Add to 100 mL fresh deionized water to a beaker.
Heat to 40 °C and stir at 1800 rpm for 60 minutes.
Transfer to a centrifuge tube and centrifuge at 6000 rpm for 30 minutes.
Collect the supernatant.
Filter through Whatman No.1 OR 0.45 µm membrane.
Store at 4 °C (use within 24–48 hours).
Preparation of Stock Solutions
Dissolve 0.263 g Na₂SeO₃ in 100 mL DI water.
Dissolve 0.176 g ascorbic acid in 100 mL DI water.
Prepare fresh; sensitive to oxidation.
SeNPs Synthesis Procedures
Heat 20 mL Na₂SeO₃ to 60 °C.
Add 20 mL rosemary extract dropwise over 2–4 minutes while stirring, then continue stirring for 30 minutes total.
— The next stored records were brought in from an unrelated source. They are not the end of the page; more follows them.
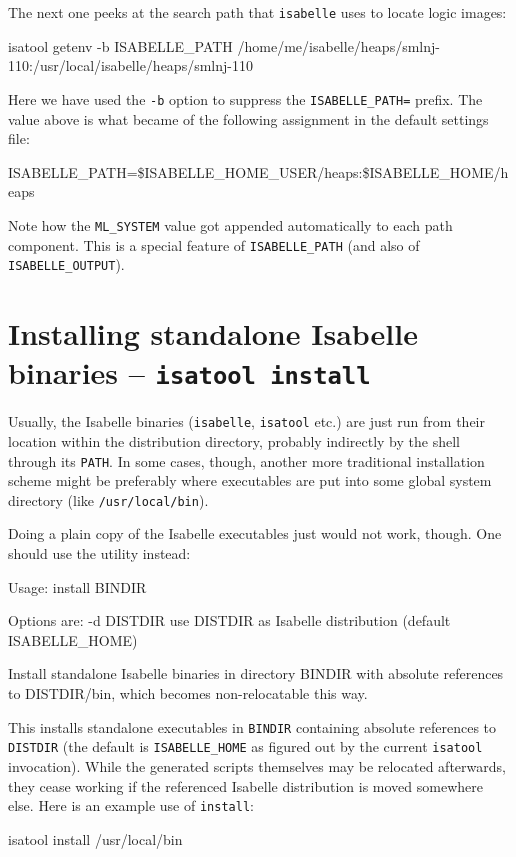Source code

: The next one peeks at the search path that \texttt{isabelle} uses to
locate logic images:
\begin{ttbox}
isatool getenv -b ISABELLE_PATH
{\out /home/me/isabelle/heaps/smlnj-110:/usr/local/isabelle/heaps/smlnj-110}
\end{ttbox}
Here we have used the \texttt{-b} option to suppress the
\texttt{ISABELLE_PATH=} prefix.  The value above is what became of the
following assignment in the default settings file:
\begin{ttbox}
ISABELLE_PATH=\$ISABELLE_HOME_USER/heaps:\$ISABELLE_HOME/heaps
\end{ttbox}
Note how the \texttt{ML_SYSTEM} value got appended automatically to
each path component. This is a special feature of
\texttt{ISABELLE_PATH} (and also of \texttt{ISABELLE_OUTPUT}).


\section{Installing standalone Isabelle binaries -- \texttt{isatool install}}

Usually, the Isabelle binaries (\texttt{isabelle}, \texttt{isatool}
etc.) are just run from their location within the distribution
directory, probably indirectly by the shell through its \texttt{PATH}.
In some cases, though, another more traditional installation scheme
might be preferably where executables are put into some global system
directory (like \texttt{/usr/local/bin}).

Doing a plain copy of the Isabelle executables just would not work,
though.  One should use the  utility instead:
\begin{ttbox}
Usage: install BINDIR

  Options are:
    -d DISTDIR   use DISTDIR as Isabelle distribution
                 (default ISABELLE_HOME)

  Install standalone Isabelle binaries in directory BINDIR with absolute
  references to DISTDIR/bin, which becomes non-relocatable this way.
\end{ttbox}

This installs standalone executables in \texttt{BINDIR} containing
absolute references to \texttt{DISTDIR} (the default is
\texttt{ISABELLE_HOME} as figured out by the current \texttt{isatool}
invocation).  While the generated scripts themselves may be relocated
afterwards, they cease working if the referenced Isabelle distribution
is moved somewhere else.  Here is an example use of \texttt{install}:
\begin{ttbox}
  isatool install /usr/local/bin
\end{ttbox}


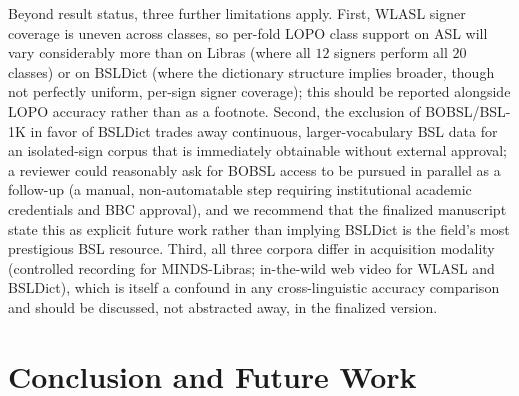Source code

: \documentclass[journal]{IEEEtran}
\begin{document}
Beyond result status, three further limitations apply. First, WLASL signer coverage is uneven across classes, so per-fold LOPO class support on ASL will vary considerably more than on Libras (where all $12$ signers perform all $20$ classes) or on BSLDict (where the dictionary structure implies broader, though not perfectly uniform, per-sign signer coverage); this should be reported alongside LOPO accuracy rather than as a footnote. Second, the exclusion of BOBSL/BSL-1K in favor of BSLDict trades away continuous, larger-vocabulary BSL data for an isolated-sign corpus that is immediately obtainable without external approval; a reviewer could reasonably ask for BOBSL access to be pursued in parallel as a follow-up (a manual, non-automatable step requiring institutional academic credentials and BBC approval), and we recommend that the finalized manuscript state this as explicit future work rather than implying BSLDict is the field's most prestigious BSL resource. Third, all three corpora differ in acquisition modality (controlled recording for MINDS-Libras; in-the-wild web video for WLASL and BSLDict), which is itself a confound in any cross-linguistic accuracy comparison and should be discussed, not abstracted away, in the finalized version.

\section{Conclusion and Future Work}
\label{sec:conclusion}
\end{document}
Add 20 mL 10 mM ascorbic acid dropwise over 3–5 minutes while stirring, then continue stirring for 30 minutes total.
Incubate at 37 °C for 48 hours.
Purification
Centrifuge at 8000 rpm for 20 minutes.
Discard supernatant.
Resuspend pellet in DI water.
Repeat 2–3 times.
Rosemary-capped NPs may require 10–12k rpm.
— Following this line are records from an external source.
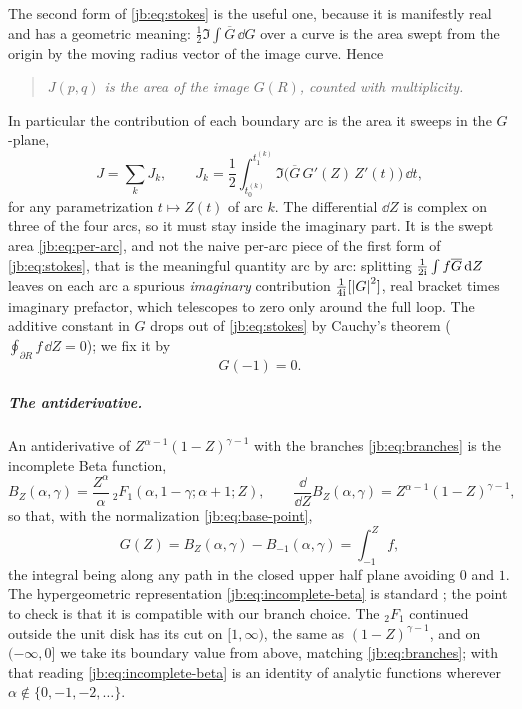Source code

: The second form of \eqref{jb:eq:stokes} is the useful one, because it is manifestly real and has a
geometric meaning: $\tfrac12 \Im \int \overline{G} \, \dd G$ over a curve is the area swept from the
origin by the moving radius vector of the image curve.
Hence
\begin{quote}
  \emph{$J(p, q)$ is the area of the image $G(R)$, counted with multiplicity.}
\end{quote}
In particular the contribution of each boundary arc is the area it sweeps in the $G$-plane,
\begin{equation}
  \label{jb:eq:per-arc}
  J
    = \sum_k J_k,
  \qquad
  J_k
    = \frac12 \int_{t_0^{(k)}}^{t_1^{(k)}}
      \Im \bigl( \overline{G} \, G'(Z) \, Z'(t) \bigr) \, \dd t,
\end{equation}
for any parametrization $t \mapsto Z(t)$ of arc $k$.
The differential $\dd Z$ is complex on three of the four arcs, so it must stay inside the imaginary
part.
It is the swept area \eqref{jb:eq:per-arc}, and not the naive per-arc piece of the first form of
\eqref{jb:eq:stokes}, that is the meaningful quantity arc by arc: splitting
$\tfrac{1}{2\I} \int f \overline{G} \, \dd Z$ leaves on each arc a spurious \emph{imaginary}
contribution $\tfrac{1}{4\I} [\abs{G}^2]$, real bracket times imaginary prefactor, which telescopes
to zero only around the full loop.
The additive constant in $G$ drops out of \eqref{jb:eq:stokes} by Cauchy's theorem
($\oint_{\partial R} f \, \dd Z = 0$); we fix it by
\begin{equation}
  \label{jb:eq:base-point}
  G(-1)
    = 0 .
\end{equation}

\subparagraph{The antiderivative.}
An antiderivative of $Z^{\alpha - 1} (1 - Z)^{\gamma - 1}$ with the branches \eqref{jb:eq:branches} is
the incomplete Beta function,
\begin{equation}
  \label{jb:eq:incomplete-beta}
  B_Z(\alpha, \gamma)
    = \frac{Z^{\alpha}}{\alpha} \, {}_2F_1(\alpha, 1 - \gamma; \alpha + 1; Z),
  \qquad
  \frac{\dd}{\dd Z} B_Z(\alpha, \gamma)
    = Z^{\alpha - 1} (1 - Z)^{\gamma - 1},
\end{equation}
so that, with the normalization \eqref{jb:eq:base-point},
\begin{equation}
  \label{jb:eq:G-def}
  G(Z)
    = B_Z(\alpha, \gamma) - B_{-1}(\alpha, \gamma)
    = \int_{-1}^{Z} f,
\end{equation}
the integral being along any path in the closed upper half plane avoiding $0$ and $1$.
The hypergeometric representation \eqref{jb:eq:incomplete-beta} is standard \cite{Nist:DLMF}; the point
to check is that it is compatible with our branch choice.
The ${}_2F_1$ continued outside the unit disk has its cut on $[1, \infty)$, the same as
$(1 - Z)^{\gamma - 1}$, and on $(-\infty, 0]$ we take its boundary value from above, matching
\eqref{jb:eq:branches}; with that reading \eqref{jb:eq:incomplete-beta} is an identity of analytic
functions wherever $\alpha \notin \{0, -1, -2, \dots\}$.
If no pellet forms, add 50 mM NaCl to reduce colloidal stability.
Characterization
UV–Vis: Expected peak: 260–300 nm.
DLS: Expected size: 45–90 nm depending on formulation.
Zeta Potential: Se-AA-Ros: approx. –15 mV
XRD: Match with JCPDS 06-0362 (trigonal Se)
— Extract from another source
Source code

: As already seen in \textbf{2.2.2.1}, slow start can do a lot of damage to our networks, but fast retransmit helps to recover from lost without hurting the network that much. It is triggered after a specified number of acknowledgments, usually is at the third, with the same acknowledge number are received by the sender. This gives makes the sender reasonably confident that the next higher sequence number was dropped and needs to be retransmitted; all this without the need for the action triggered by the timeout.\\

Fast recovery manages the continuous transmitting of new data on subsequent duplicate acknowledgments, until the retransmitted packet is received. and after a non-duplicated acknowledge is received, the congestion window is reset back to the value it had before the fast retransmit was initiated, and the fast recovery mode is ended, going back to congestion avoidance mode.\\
FTIR: O–H stretching (3300 cm^^–1^^)
C=O (1730 cm^^–1^^)
Phenolic groups ~1600 cm^^–1^^
Troubleshooting
Problem 1: No color change
Possible Causes:
- Ascorbic acid oxidized
- Rosemary extract degraded
- pH too low/high
Solutions:
- Prepare fresh AA
- Re-extract rosemary
- Adjust pH to 6.5–7.5
Problem 2: Large particle size (>150 nm)
Possible Causes:
- Rapid addition of reducing agents
- Overheating (>65 °C)
- Too high concentration of extract
Solutions:
- Add extract slowly (>3 min)
- Maintain strict 60 °C
- Dilute extract 1:1
Problem 3: Aggregation during or after synthesis
Causes:
- Over-reduction
- Ionic contamination
Solutions:
- Lower AA concentration
- Use ultrapure water
- Limit reaction time
Problem 4: No pellet after centrifugation
Causes:
- Highly colloidal NPs
- Too low centrifuge speed
Solutions:
- Increase rpm to 12,000
- Add 50 mM NaCl to destabilize
Problem 5: Extremely dark brown color
Cause:
- Excess reductant or too rapid reduction
Solution:
- Slow down dropwise addition to ≥5 min
Safety Notes
- Sodium selenite is toxic and should be handled in a fume hood.
- Wear gloves, mask, and goggles.
- Dispose of selenium waste separately as a hazardous heavy metal.
- Avoid inhalation of rosemary powder during grinding.
Expected Results
Formation of stable SeNPs with red/orange coloration.
Particle size: 45–90 nm.
Negative zeta potential (–5 to –15 mV) ensures stability.
Stable dispersions for up to 4 weeks at 4 °C.
Rosemary extract improves capping efficiency and nanoparticle uniformity.